Those careful patterns across my knuckles. The heat of his palm. The way his markings are doing that warm bright pulse that means he’s happy.
“Three days.”
“Three days. No pressure, no expectations beyond the hope that you’ll stop planning escape routes long enough to see what staying might look like.”
“I always plan escape routes.”
“I know. But maybe this time you won’t need them.”
Maybe.
The word sits between us like a promise, terrifying and hopeful in equal measure.
We stand there in the dimmed corridor, his hand in mine, neither of us moving. His markings cast soft light across our joined hands. Outside, the storm rages. Inside, something else builds—slower, warmer, infinitely more dangerous.
“Dove,” he says quietly.
“Yeah?”
“Thank you for staying.”
“You didn’t give me much choice.”
“You always have a choice.” His voice drops lower, intimate. “You could have run the moment that message arrived. Taken your ship and fled despite the danger. You chose to stay. To trust us enough to stay.”
“Trust might be a strong word for ‘trapped by weather and debt collectors.’”
“Is it?” His yellow eyes hold mine. “Or are you starting to realize that maybe staying isn’t the worst thing that could happen?”
Before I can answer—before I can figure out what to say to that—Tavia’s voice carries down the corridor.
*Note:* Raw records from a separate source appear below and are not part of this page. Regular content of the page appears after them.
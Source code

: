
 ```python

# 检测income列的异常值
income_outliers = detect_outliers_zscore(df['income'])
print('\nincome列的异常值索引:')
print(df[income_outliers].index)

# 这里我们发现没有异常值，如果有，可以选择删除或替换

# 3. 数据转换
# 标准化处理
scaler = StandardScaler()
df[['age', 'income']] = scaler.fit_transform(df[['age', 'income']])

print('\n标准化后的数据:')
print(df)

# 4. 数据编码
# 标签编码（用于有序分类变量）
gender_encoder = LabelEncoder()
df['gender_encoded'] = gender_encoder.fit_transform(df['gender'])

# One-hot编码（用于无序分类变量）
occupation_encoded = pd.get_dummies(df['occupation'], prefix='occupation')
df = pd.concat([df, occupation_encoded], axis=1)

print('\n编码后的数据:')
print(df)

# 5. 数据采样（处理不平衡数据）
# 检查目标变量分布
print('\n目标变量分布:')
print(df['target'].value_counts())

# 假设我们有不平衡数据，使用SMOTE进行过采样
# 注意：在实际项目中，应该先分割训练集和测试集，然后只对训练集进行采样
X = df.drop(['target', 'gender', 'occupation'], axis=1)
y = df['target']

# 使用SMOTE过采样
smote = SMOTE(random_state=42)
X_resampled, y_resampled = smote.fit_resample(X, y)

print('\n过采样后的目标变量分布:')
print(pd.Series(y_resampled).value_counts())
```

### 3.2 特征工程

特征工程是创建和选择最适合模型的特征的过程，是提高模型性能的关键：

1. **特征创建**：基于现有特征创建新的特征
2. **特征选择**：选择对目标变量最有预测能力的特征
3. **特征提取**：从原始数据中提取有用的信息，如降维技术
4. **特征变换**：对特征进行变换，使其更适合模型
“Are you two done having your moment? Because Pickles says we should celebrate Dove staying with dessert, and I found the recipe for Earth chocolate cake in Papa’s research files, and I think we should make it!”
Cetus’s markings flare bright with embarrassment. “I was researching comprehensive Earth cuisine—”
“You have a recipe file specifically for desserts,” Pickles supplies helpfully. “Organized by complexity and romantic appeal. The chocolate cake is filed under ‘high difficulty, significant emotional impact.’”
“I will dismantle you.”
“Statistically improbable given my current integration with station systems.”
I’m laughing now, the tension of the last hour finally breaking. “You researched romantic desserts?”
“I researched… comprehensive options for… various social situations.”
“He has a whole new section on ‘foods humans associate with courtship rituals,’” Tavia calls from the kitchen. “It’s very thorough!”
“Tavia!”
“What? I’m helping!”
Cetus looks at me with those yellow eyes, his markings doing complicated patterns that I’m starting to interpret as mortified but hopeful.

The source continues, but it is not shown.